Theodore Itsvan Joseph Kritza, 46, of Superior, Colorado (formerly of Chandler, Arizona), was sentenced yesterday by U.S. District Judge Cindy K. Jorgenson to 70 months in prison, followed by five years of supervised release. Kritza was also ordered to pay $4,794,874 in restitution to the victim. Kritza previously pleaded guilty to bank and wire fraud for crimes committed against Jefferson between 2005 and 2012.
In April 2005, the victim, former NBA player Richard Jefferson, hired Kritza to serve as his personal assistant, Jefferson, who played basketball for Phoenix’s Moon Valley High School, discovered the fraud in 2012 after finding out several loans had been taken out under his name. Jefferson led the Wildcats to the 2001 national championship game. He was the 13th pick in the 2001 NBA Draft and played in the league through 2018, winning an NBA title in 2016 with the Cleveland Cavaliers. He also played for the Milwaukee Bucks and San Antonio Spurs. He retired from basketball in 2018 and now works as an ESPN analyst.
“We see this scenario time and again,” said United States Attorney Gary Restaino. “A confidant abuses a position of trust and embezzles someone else’s assets. Thanks to our partners at the FBI for their hard work on the investigation.”

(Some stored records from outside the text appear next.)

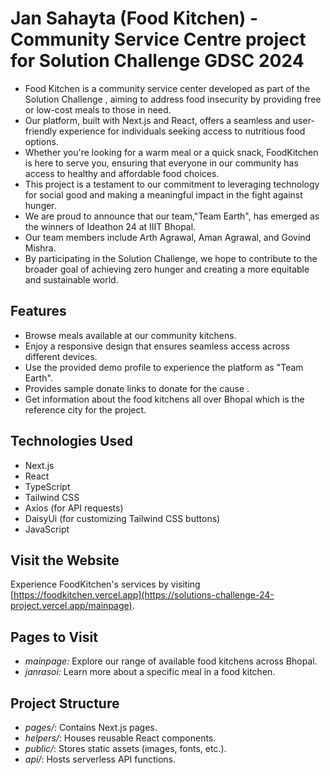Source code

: # Jan Sahayta (Food Kitchen) - Community Service Centre project for Solution Challenge GDSC 2024


- Food Kitchen is a community service center developed as part of the Solution Challenge , aiming to address food insecurity by providing free or low-cost meals to those in need.
- Our platform, built with Next.js and React, offers a seamless and user-friendly experience for individuals seeking access to nutritious food options.
- Whether you're looking for a warm meal or a quick snack, FoodKitchen is here to serve you, ensuring that everyone in our community has access to healthy and affordable food choices.
- This project is a testament to our commitment to leveraging technology for social good and making a meaningful impact in the fight against hunger.
- We are proud to announce that our team,"Team Earth", has emerged as the winners of Ideathon 24 at IIIT Bhopal.
- Our team members include Arth Agrawal, Aman Agrawal, and Govind Mishra.
- By participating in the Solution Challenge, we hope to contribute to the broader goal of achieving zero hunger and creating a more equitable and sustainable world.

## Features

- Browse meals available at our community kitchens.
- Enjoy a responsive design that ensures seamless access across different devices.
- Use the provided demo profile to experience the platform as "Team Earth".
- Provides sample donate links to donate for the cause .
- Get information about the food kitchens all over Bhopal which is the reference city for the project.

## Technologies Used

- Next.js
- React
- TypeScript
- Tailwind CSS
- Axios (for API requests)
- DaisyUi (for customizing Tailwind CSS buttons)
- JavaScript

## Visit the Website

Experience FoodKitchen's services by visiting [https://foodkitchen.vercel.app](https://solutions-challenge-24-project.vercel.app/mainpage).

## Pages to Visit

- *mainpage:* Explore our range of available food kitchens across Bhopal.
- *janrasoi:* Learn more about a specific meal in a food kitchen.

## Project Structure

- *pages/*: Contains Next.js pages.
- *helpers/*: Houses reusable React components.
- *public/*: Stores static assets (images, fonts, etc.).
- *api/*: Hosts serverless API functions.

“For years, Theodore Kritza preyed upon the trust he gained with the victim and defrauded him of his hard-earned money and savings, choosing greed over trust. Today, Kritza found out the cost of his scheme,” said Sean Kaul, Special Agent in Charge of the FBI Phoenix Field Office. “This sentencing sends a clear message that fraud is a serious crime, with serious consequences. The FBI remains committed to pursuing justice for all victims of fraud.”